§ **What is expected**: In the copy, keep every record exact and leave out all images.

§ **Data for analysis**:
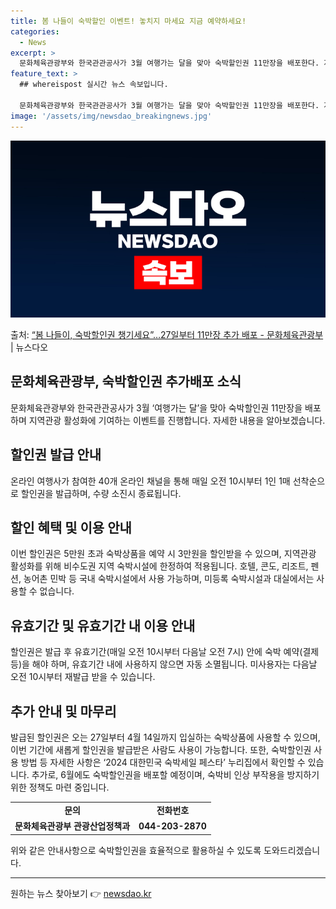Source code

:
 ```yaml
---
title: 봄 나들이 숙박할인 이벤트! 놓치지 마세요 지금 예약하세요!
categories:
  - News
excerpt: >
  문화체육관광부와 한국관관공사가 3월 여행가는 달을 맞아 숙박할인권 11만장을 배포한다. 지난 설 연휴에 숙박…
feature_text: >
  ## whereispost 실시간 뉴스 속보입니다.

  문화체육관광부와 한국관관공사가 3월 여행가는 달을 맞아 숙박할인권 11만장을 배포한다. 지난 설 연휴에 숙박…
image: '/assets/img/newsdao_breakingnews.jpg'
---
```


![뉴스다오 속보](/assets/img/newsdao_breakingnews.jpg)

<p>출처: <a href="https://newsdao.kr/3194" rel="dofollow">“봄 나들이, 숙박할인권 챙기세요”…27일부터 11만장 추가 배포 - 문화체육관광부</a> | 뉴스다오</p>

<h2 data-ke-size="size26">문화체육관광부, 숙박할인권 추가배포 소식</h2>
<p data-ke-size="size16">문화체육관광부와 한국관관공사가 3월 ‘여행가는 달’을 맞아 숙박할인권 11만장을 배포하며 지역관광 활성화에 기여하는 이벤트를 진행합니다. 자세한 내용을 알아보겠습니다.</p>

<h2 data-ke-size="size24">할인권 발급 안내</h2>
<p data-ke-size="size16">온라인 여행사가 참여한 40개 온라인 채널을 통해 매일 오전 10시부터 1인 1매 선착순으로 할인권을 발급하며, 수량 소진시 종료됩니다.</p>

<h2 data-ke-size="size24">할인 혜택 및 이용 안내</h2>
<p data-ke-size="size16">이번 할인권은 5만원 초과 숙박상품을 예약 시 3만원을 할인받을 수 있으며, 지역관광 활성화를 위해 비수도권 지역 숙박시설에 한정하여 적용됩니다. 호텔, 콘도, 리조트, 펜션, 농어촌 민박 등 국내 숙박시설에서 사용 가능하며, 미등록 숙박시설과 대실에서는 사용할 수 없습니다.</p>

<h2 data-ke-size="size24">유효기간 및 유효기간 내 이용 안내</h2>
<p data-ke-size="size16">할인권은 발급 후 유효기간(매일 오전 10시부터 다음날 오전 7시) 안에 숙박 예약(결제 등)을 해야 하며, 유효기간 내에 사용하지 않으면 자동 소멸됩니다. 미사용자는 다음날 오전 10시부터 재발급 받을 수 있습니다.</p>

<h2 data-ke-size="size24">추가 안내 및 마무리</h2>
<p data-ke-size="size16">발급된 할인권은 오는 27일부터 4월 14일까지 입실하는 숙박상품에 사용할 수 있으며, 이번 기간에 새롭게 할인권을 발급받은 사람도 사용이 가능합니다. 또한, 숙박할인권 사용 방법 등 자세한 사항은 ‘2024 대한민국 숙박세일 페스타’ 누리집에서 확인할 수 있습니다. 추가로, 6월에도 숙박할인권을 배포할 예정이며, 숙박비 인상 부작용을 방지하기 위한 정책도 마련 중입니다. </p>
<table>
	<tbody>
		<tr>
			<td style="text-align: center; height: 17px;"><b>문의</b></td>
			<td style="text-align: center; height: 17px;"><b>전화번호</b></td>
		</tr>
		<tr>
			<td style="text-align: center; height: 17px;"><b>문화체육관광부 관광산업정책과</b></td>
			<td style="text-align: center; height: 17px;"><b>044-203-2870</b></td>
		</tr>
	</tbody>
</table>
<p data-ke-size="size16">위와 같은 안내사항으로 숙박할인권을 효율적으로 활용하실 수 있도록 도와드리겠습니다.</p>
<hr> 

원하는 뉴스 찾아보기 👉 <a href="https://newsdao.kr" rel="dofollow">newsdao.kr</a>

§ **Problem solution**:
Source code

:
 ```yaml
---
title: 봄 나들이 숙박할인 이벤트! 놓치지 마세요 지금 예약하세요!
categories:
  - News
excerpt: >
  문화체육관광부와 한국관관공사가 3월 여행가는 달을 맞아 숙박할인권 11만장을 배포한다. 지난 설 연휴에 숙박…
feature_text: >
  ## whereispost 실시간 뉴스 속보입니다.

  문화체육관광부와 한국관관공사가 3월 여행가는 달을 맞아 숙박할인권 11만장을 배포한다. 지난 설 연휴에 숙박…
image: '/assets/img/newsdao_breakingnews.jpg'
---
```


![뉴스다오 속보](/assets/img/newsdao_breakingnews.jpg)

<p>출처: <a href="https://newsdao.kr/3194" rel="dofollow">“봄 나들이, 숙박할인권 챙기세요”…27일부터 11만장 추가 배포 - 문화체육관광부</a> | 뉴스다오</p>

<h2 data-ke-size="size26">문화체육관광부, 숙박할인권 추가배포 소식</h2>
<p data-ke-size="size16">문화체육관광부와 한국관관공사가 3월 ‘여행가는 달’을 맞아 숙박할인권 11만장을 배포하며 지역관광 활성화에 기여하는 이벤트를 진행합니다. 자세한 내용을 알아보겠습니다.</p>

<h2 data-ke-size="size24">할인권 발급 안내</h2>
<p data-ke-size="size16">온라인 여행사가 참여한 40개 온라인 채널을 통해 매일 오전 10시부터 1인 1매 선착순으로 할인권을 발급하며, 수량 소진시 종료됩니다.</p>

<h2 data-ke-size="size24">할인 혜택 및 이용 안내</h2>
<p data-ke-size="size16">이번 할인권은 5만원 초과 숙박상품을 예약 시 3만원을 할인받을 수 있으며, 지역관광 활성화를 위해 비수도권 지역 숙박시설에 한정하여 적용됩니다. 호텔, 콘도, 리조트, 펜션, 농어촌 민박 등 국내 숙박시설에서 사용 가능하며, 미등록 숙박시설과 대실에서는 사용할 수 없습니다.</p>

<h2 data-ke-size="size24">유효기간 및 유효기간 내 이용 안내</h2>
<p data-ke-size="size16">할인권은 발급 후 유효기간(매일 오전 10시부터 다음날 오전 7시) 안에 숙박 예약(결제 등)을 해야 하며, 유효기간 내에 사용하지 않으면 자동 소멸됩니다. 미사용자는 다음날 오전 10시부터 재발급 받을 수 있습니다.</p>

<h2 data-ke-size="size24">추가 안내 및 마무리</h2>
<p data-ke-size="size16">발급된 할인권은 오는 27일부터 4월 14일까지 입실하는 숙박상품에 사용할 수 있으며, 이번 기간에 새롭게 할인권을 발급받은 사람도 사용이 가능합니다. 또한, 숙박할인권 사용 방법 등 자세한 사항은 ‘2024 대한민국 숙박세일 페스타’ 누리집에서 확인할 수 있습니다. 추가로, 6월에도 숙박할인권을 배포할 예정이며, 숙박비 인상 부작용을 방지하기 위한 정책도 마련 중입니다. </p>
<table>
	<tbody>
		<tr>
			<td style="text-align: center; height: 17px;"><b>문의</b></td>
			<td style="text-align: center; height: 17px;"><b>전화번호</b></td>
		</tr>
		<tr>
			<td style="text-align: center; height: 17px;"><b>문화체육관광부 관광산업정책과</b></td>
			<td style="text-align: center; height: 17px;"><b>044-203-2870</b></td>
		</tr>
	</tbody>
</table>
<p data-ke-size="size16">위와 같은 안내사항으로 숙박할인권을 효율적으로 활용하실 수 있도록 도와드리겠습니다.</p>
<hr> 

원하는 뉴스 찾아보기 👉 <a href="https://newsdao.kr" rel="dofollow">newsdao.kr</a>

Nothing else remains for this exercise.